What you have to do
Every line in the records below with the string "Language" needs to be copied out.
═══ Provided data
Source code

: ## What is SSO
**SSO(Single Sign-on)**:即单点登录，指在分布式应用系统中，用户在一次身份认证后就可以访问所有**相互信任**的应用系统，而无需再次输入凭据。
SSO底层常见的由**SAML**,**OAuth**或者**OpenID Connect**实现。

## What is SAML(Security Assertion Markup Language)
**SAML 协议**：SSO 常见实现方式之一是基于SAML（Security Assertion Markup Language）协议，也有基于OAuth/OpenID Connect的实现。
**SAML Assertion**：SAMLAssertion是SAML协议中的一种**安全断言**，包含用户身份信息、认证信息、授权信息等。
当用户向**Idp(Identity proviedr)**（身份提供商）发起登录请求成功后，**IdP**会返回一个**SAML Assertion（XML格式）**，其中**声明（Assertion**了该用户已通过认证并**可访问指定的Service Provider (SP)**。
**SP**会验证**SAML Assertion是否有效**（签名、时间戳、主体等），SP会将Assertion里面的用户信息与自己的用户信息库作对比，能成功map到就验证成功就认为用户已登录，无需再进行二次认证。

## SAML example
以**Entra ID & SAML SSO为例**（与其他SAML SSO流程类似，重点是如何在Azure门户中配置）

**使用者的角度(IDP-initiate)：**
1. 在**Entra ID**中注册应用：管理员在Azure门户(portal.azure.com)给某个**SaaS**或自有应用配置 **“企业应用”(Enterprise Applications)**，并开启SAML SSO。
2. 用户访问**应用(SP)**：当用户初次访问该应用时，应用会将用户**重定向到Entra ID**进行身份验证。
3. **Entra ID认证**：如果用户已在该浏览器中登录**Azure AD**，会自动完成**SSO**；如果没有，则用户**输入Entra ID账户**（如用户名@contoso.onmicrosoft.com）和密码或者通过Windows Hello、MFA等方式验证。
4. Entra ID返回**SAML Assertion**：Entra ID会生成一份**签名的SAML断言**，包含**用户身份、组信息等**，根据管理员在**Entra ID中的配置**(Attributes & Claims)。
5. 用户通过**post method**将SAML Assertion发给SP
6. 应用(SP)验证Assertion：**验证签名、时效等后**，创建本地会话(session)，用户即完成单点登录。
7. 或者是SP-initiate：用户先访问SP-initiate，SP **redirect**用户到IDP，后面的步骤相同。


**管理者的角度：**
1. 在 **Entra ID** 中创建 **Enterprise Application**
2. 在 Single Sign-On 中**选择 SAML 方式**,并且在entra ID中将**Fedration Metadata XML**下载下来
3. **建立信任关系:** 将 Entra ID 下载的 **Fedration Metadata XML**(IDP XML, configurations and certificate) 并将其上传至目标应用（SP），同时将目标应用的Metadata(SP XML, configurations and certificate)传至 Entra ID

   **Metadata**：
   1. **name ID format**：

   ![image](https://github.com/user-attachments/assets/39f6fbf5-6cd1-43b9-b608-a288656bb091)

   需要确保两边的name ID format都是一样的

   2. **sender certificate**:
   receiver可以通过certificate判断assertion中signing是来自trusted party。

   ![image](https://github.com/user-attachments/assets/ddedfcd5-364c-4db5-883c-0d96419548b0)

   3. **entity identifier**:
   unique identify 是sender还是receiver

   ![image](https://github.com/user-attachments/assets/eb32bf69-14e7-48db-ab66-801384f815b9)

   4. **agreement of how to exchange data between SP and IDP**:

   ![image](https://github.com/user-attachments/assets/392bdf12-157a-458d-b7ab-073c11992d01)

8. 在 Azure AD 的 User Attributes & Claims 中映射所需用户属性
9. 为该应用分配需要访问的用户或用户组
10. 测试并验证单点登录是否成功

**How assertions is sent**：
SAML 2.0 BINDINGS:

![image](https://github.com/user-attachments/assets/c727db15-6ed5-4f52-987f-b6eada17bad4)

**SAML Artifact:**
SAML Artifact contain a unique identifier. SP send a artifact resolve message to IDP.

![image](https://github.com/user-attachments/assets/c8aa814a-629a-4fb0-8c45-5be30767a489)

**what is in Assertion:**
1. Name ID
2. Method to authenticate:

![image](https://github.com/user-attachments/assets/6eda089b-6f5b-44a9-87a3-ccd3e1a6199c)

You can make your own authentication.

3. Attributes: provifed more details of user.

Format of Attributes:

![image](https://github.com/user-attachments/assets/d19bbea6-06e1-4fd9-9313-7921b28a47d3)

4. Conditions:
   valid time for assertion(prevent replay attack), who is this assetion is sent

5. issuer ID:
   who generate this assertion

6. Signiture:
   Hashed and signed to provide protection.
══════
═══ Provided data
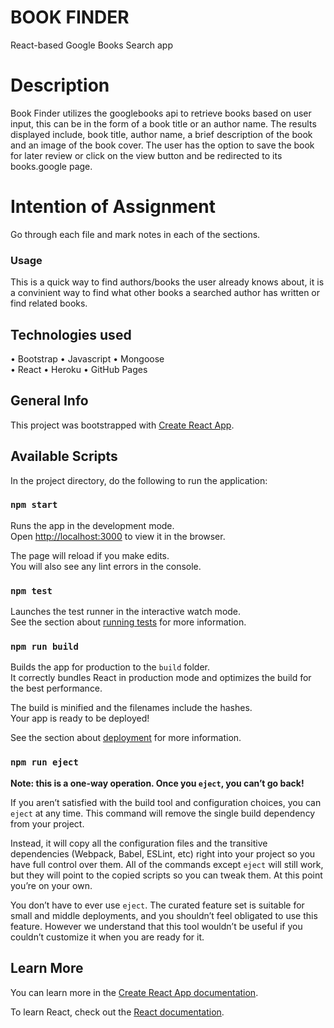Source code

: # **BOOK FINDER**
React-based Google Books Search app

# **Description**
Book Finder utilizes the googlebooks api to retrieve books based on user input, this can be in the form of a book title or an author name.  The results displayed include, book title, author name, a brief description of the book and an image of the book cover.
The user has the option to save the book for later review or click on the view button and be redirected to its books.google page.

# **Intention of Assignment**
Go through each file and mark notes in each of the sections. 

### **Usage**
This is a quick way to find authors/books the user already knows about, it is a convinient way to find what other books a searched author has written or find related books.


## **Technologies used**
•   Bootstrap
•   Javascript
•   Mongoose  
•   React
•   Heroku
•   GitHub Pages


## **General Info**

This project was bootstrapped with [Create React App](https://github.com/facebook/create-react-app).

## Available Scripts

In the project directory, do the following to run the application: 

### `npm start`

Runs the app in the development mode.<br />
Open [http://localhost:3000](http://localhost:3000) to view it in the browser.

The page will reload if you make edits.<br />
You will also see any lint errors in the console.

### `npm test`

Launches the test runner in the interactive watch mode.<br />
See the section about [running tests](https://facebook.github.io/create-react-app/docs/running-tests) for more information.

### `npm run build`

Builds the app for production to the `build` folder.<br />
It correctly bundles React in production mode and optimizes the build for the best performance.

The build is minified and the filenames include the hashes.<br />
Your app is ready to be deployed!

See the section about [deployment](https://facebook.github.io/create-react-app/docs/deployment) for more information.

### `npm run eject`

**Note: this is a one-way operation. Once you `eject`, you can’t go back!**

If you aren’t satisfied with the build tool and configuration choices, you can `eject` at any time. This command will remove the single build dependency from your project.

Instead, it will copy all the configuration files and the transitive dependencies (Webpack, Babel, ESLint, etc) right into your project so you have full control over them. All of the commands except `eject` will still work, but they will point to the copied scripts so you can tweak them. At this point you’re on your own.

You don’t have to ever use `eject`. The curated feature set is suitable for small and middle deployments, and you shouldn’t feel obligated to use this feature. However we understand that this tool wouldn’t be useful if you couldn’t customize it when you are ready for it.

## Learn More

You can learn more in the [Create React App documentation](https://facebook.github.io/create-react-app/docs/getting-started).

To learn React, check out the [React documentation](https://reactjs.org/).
══════
Result of the exercise
## What is SAML(Security Assertion Markup Language)
**SAML 协议**：SSO 常见实现方式之一是基于SAML（Security Assertion Markup Language）协议，也有基于OAuth/OpenID Connect的实现。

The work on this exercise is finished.